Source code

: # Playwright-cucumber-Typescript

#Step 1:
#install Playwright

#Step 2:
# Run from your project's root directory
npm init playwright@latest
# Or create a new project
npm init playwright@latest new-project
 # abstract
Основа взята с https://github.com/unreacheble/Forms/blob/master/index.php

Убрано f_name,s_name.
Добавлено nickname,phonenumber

==

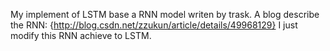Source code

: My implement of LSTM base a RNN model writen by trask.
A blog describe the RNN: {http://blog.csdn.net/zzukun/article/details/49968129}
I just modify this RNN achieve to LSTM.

...

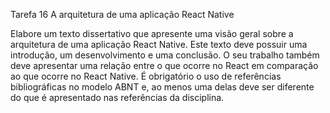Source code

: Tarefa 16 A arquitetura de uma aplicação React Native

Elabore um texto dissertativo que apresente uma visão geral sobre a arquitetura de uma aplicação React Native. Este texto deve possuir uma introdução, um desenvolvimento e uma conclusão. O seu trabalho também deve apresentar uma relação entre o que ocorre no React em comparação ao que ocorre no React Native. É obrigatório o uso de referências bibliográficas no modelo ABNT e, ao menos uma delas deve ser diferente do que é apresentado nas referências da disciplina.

▶ [Aim of the exercise]: Take from the entries every line that has the string "Native".

▶ [Solution to the exercise]:
: Tarefa 16 A arquitetura de uma aplicação React Native
Elabore um texto dissertativo que apresente uma visão geral sobre a arquitetura de uma aplicação React Native. Este texto deve possuir uma introdução, um desenvolvimento e uma conclusão. O seu trabalho também deve apresentar uma relação entre o que ocorre no React em comparação ao que ocorre no React Native. É obrigatório o uso de referências bibliográficas no modelo ABNT e, ao menos uma delas deve ser diferente do que é apresentado nas referências da disciplina.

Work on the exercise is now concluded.